Just back from a draining but exhilarating couple of days running a workshop (with Polly Thomas) on developing radio plays that engage with science. The workshop was invitation-only and involved six playwrights, six radio producers, and six scientists. The event was sponsored by the Wellcome Trust who hosted it at their Genome Campus in Cambridge.

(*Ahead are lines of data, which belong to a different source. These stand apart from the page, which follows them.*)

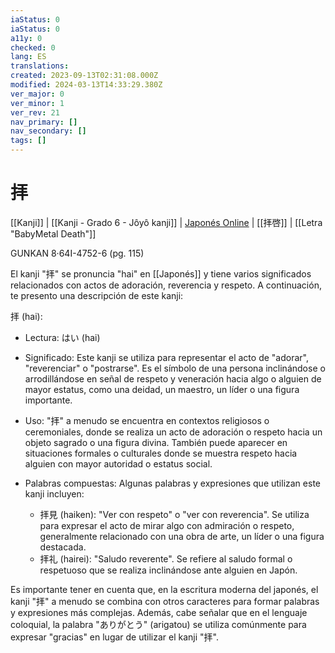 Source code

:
 ```yaml
---
iaStatus: 0
iaStatus: 0
a11y: 0
checked: 0
lang: ES
translations: 
created: 2023-09-13T02:31:08.000Z
modified: 2024-03-13T14:33:29.380Z
ver_major: 0
ver_minor: 1
ver_rev: 21
nav_primary: []
nav_secondary: []
tags: []
---
```

# 拝

[[Kanji]] |  [[Kanji - Grado 6 - Jôyô kanji]] | [Japonés Online](http://japonesonline.com/kanjis/busqueda/?s=%E6%8B%9D&x=0&y=0) | [[拝啓]] | [[Letra "BabyMetal Death"]]

GUNKAN 8·64I-4752-6 (pg. 115)

El kanji "拝" se pronuncia "hai" en [[Japonés]] y tiene varios significados relacionados con actos de adoración, reverencia y respeto. A continuación, te presento una descripción de este kanji:

拝 (hai):

- Lectura: はい (hai)
    
- Significado: Este kanji se utiliza para representar el acto de "adorar", "reverenciar" o "postrarse". Es el símbolo de una persona inclinándose o arrodillándose en señal de respeto y veneración hacia algo o alguien de mayor estatus, como una deidad, un maestro, un líder o una figura importante.
    
- Uso: "拝" a menudo se encuentra en contextos religiosos o ceremoniales, donde se realiza un acto de adoración o respeto hacia un objeto sagrado o una figura divina. También puede aparecer en situaciones formales o culturales donde se muestra respeto hacia alguien con mayor autoridad o estatus social.
    
- Palabras compuestas: Algunas palabras y expresiones que utilizan este kanji incluyen:
    
    - 拝見 (haiken): "Ver con respeto" o "ver con reverencia". Se utiliza para expresar el acto de mirar algo con admiración o respeto, generalmente relacionado con una obra de arte, un líder o una figura destacada.
    - 拝礼 (hairei): "Saludo reverente". Se refiere al saludo formal o respetuoso que se realiza inclinándose ante alguien en Japón.

Es importante tener en cuenta que, en la escritura moderna del japonés, el kanji "拝" a menudo se combina con otros caracteres para formar palabras y expresiones más complejas. Además, cabe señalar que en el lenguaje coloquial, la palabra "ありがとう" (arigatou) se utiliza comúnmente para expresar "gracias" en lugar de utilizar el kanji "拝". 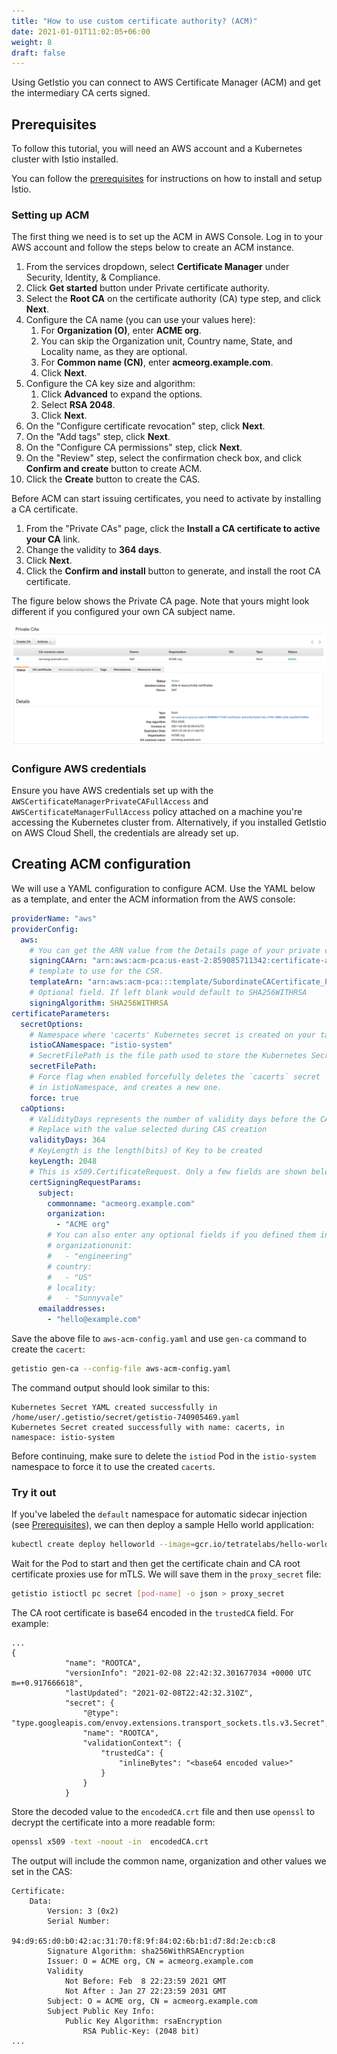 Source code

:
 ```yaml
---
title: "How to use custom certificate authority? (ACM)"
date: 2021-01-01T11:02:05+06:00
weight: 8
draft: false
---
```


Using GetIstio you can connect to AWS Certificate Manager (ACM) and get the intermediary CA certs signed.

## Prerequisites

To follow this tutorial, you will need an AWS account and a Kubernetes cluster with Istio installed.

You can follow the [prerequisites](/istio-in-practice/prerequisites) for instructions on how to install and setup Istio.

### Setting up ACM

The first thing we need is to set up the ACM in AWS Console. Log in to your AWS account and follow the steps below to create an ACM instance.

1. From the services dropdown, select **Certificate Manager** under Security, Identity, & Compliance.
1. Click **Get started** button under Private certificate authority.
1. Select the **Root CA** on the certificate authority (CA) type step, and click **Next**.
1. Configure the CA name (you can use your values here):
    1. For **Organization (O)**, enter **ACME org**.
    1. You can skip the Organization unit, Country name, State, and Locality name, as they are optional.
    1. For **Common name (CN)**, enter **acmeorg.example.com**.
    1. Click **Next**.
1. Configure the CA key size and algorithm:
    1. Click **Advanced** to expand the options.
    1. Select **RSA 2048**.
    1. Click **Next**.
1. On the "Configure certificate revocation" step, click **Next**.
1. On the "Add tags" step, click **Next**.
1. On the "Configure CA permissions" step, click **Next**.
1. On the "Review" step, select the confirmation check box, and click **Confirm and create** button to create ACM.
1. Click the **Create** button to create the CAS.

Before ACM can start issuing certificates, you need to activate by installing a CA certificate. 

1. From the "Private CAs" page, click the **Install a CA certificate to active your CA** link.
1. Change the validity to **364 days**.
1. Click **Next**.
1. Click the **Confirm and install** button to generate, and install the root CA certificate.

The figure below shows the Private CA page.  Note that yours might look different if you configured your own CA subject name.

![Private CA Page](./acm-private-ca.png)

### Configure AWS credentials

Ensure you have AWS credentials set up with the `AWSCertificateManagerPrivateCAFullAccess` and `AWSCertificateManagerFullAccess` policy attached on a machine you're accessing the Kubernetes cluster from. Alternatively, if you installed GetIstio on AWS Cloud Shell, the credentials are already set up.

## Creating ACM configuration

We will use a YAML configuration to configure ACM. Use the YAML below as a template, and enter the ACM information from the AWS console:
 
```yaml
providerName: "aws"
providerConfig:
  aws:
    # You can get the ARN value from the Details page of your private certificate authority 
    signingCAArn: "arn:aws:acm-pca:us-east-2:859085711342:certificate-authority/4cbb144c-2164-4683-ac9e-eaa25e72b85e"
    # template to use for the CSR.
    templateArn: "arn:aws:acm-pca:::template/SubordinateCACertificate_PathLen0/V1"
    # Optional field. If left blank would default to SHA256WITHRSA
    signingAlgorithm: SHA256WITHRSA
certificateParameters:
  secretOptions:
    # Namespace where 'cacerts' Kubernetes secret is created on your target cluster
    istioCANamespace: "istio-system"
    # SecretFilePath is the file path used to store the Kubernetes Secret in yaml format
    secretFilePath:
    # Force flag when enabled forcefully deletes the `cacerts` secret
    # in istioNamespace, and creates a new one.
    force: true
  caOptions:
    # ValidityDays represents the number of validity days before the CA expires.
    # Replace with the value selected during CAS creation
    validityDays: 364
    # KeyLength is the length(bits) of Key to be created
    keyLength: 2048
    # This is x509.CertificateRequest. Only a few fields are shown below
    certSigningRequestParams:
      subject:
        commonname: "acmeorg.example.com"
        organization:
          - "ACME org"
        # You can also enter any optional fields if you defined them in CAS
        # organizationunit:
        #   - "engineering"
        # country:
        #   - "US"
        # locality:
        #   - "Sunnyvale"
      emailaddresses:
        - "hello@example.com"
```

Save the above file to `aws-acm-config.yaml` and use `gen-ca` command to create the `cacert`:

```sh
getistio gen-ca --config-file aws-acm-config.yaml
```

The command output should look similar to this:

```text
Kubernetes Secret YAML created successfully in /home/user/.getistio/secret/getistio-740905469.yaml
Kubernetes Secret created successfully with name: cacerts, in namespace: istio-system
```

Before continuing, make sure to delete the `istiod` Pod in the `istio-system` namespace to force it to use the created `cacerts`.

### Try it out

If you've labeled the `default` namespace for automatic sidecar injection (see [Prerequisites](/istio-in-practice/prerequisites)), we can then deploy a sample Hello world application:

```sh
kubectl create deploy helloworld --image=gcr.io/tetratelabs/hello-world:1.0.0
```

Wait for the Pod to start and then get the certificate chain and CA root certificate proxies use for mTLS. We will save them in the `proxy_secret` file:

```sh
getistio istioctl pc secret [pod-name] -o json > proxy_secret
```

The CA root certificate is base64 encoded in the `trustedCA` field. For example:

```text {hl_lines=[11]}
...
{
            "name": "ROOTCA",
            "versionInfo": "2021-02-08 22:42:32.301677034 +0000 UTC m=+0.917666618",
            "lastUpdated": "2021-02-08T22:42:32.310Z",
            "secret": {
                "@type": "type.googleapis.com/envoy.extensions.transport_sockets.tls.v3.Secret",
                "name": "ROOTCA",
                "validationContext": {
                    "trustedCa": {
                        "inlineBytes": "<base64 encoded value>"
                    }
                }
            }
```

Store the decoded value to the `encodedCA.crt` file and then use `openssl` to decrypt the certificate into a more readable form:

```sh
openssl x509 -text -noout -in  encodedCA.crt
```

The output will include the common name, organization and other values we set in the CAS:

```text {hl_lines=[7,11]}
Certificate:
    Data:
        Version: 3 (0x2)
        Serial Number:
            94:d9:65:d0:b0:42:ac:31:70:f8:9f:84:02:6b:b1:d7:8d:2e:cb:c8
        Signature Algorithm: sha256WithRSAEncryption
        Issuer: O = ACME org, CN = acmeorg.example.com
        Validity
            Not Before: Feb  8 22:23:59 2021 GMT
            Not After : Jan 27 22:23:59 2031 GMT
        Subject: O = ACME org, CN = acmeorg.example.com
        Subject Public Key Info:
            Public Key Algorithm: rsaEncryption
                RSA Public-Key: (2048 bit)
...
```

The Campus is a wonderful thing. The centrepiece is the Sanger Institute where they sequenced most of the Human Genome in the late 1990s. I wrote a play once which had a genome scientist at its centre; he worked on “Junk DNA” - those portions of DNA that did not appear to code for proteins and therefore were regarded by some people as padding or inert remnants of some lost portions of DNA. That character working on Junk DNA was in some ways a joke about his marginality but he was also quite passionate in his belief that Junk DNA would repay analysis and may have functions that we simply had not seen, so I’m glad to see that his work has recently been bearing fruit. The research I did to write that play meant that I was rather overwhelmed - starstruck in a way - to be in the place where the Genome was sequenced. Architecturally, it’s a gorgeous thing too.
The workshop was rather marvellous. The writers were very impressive, well-established and interesting: Mike Walker, Julian Simpson, Sarah Woods, Alan Pollock, Hattie Naylor, Sebastian Baczkiewicz. All good company, creative, smart who took the two days really seriously. The producers were wonderful, including the delightful Gaynor Macfarlane, whom I hadn’t seen for twenty years.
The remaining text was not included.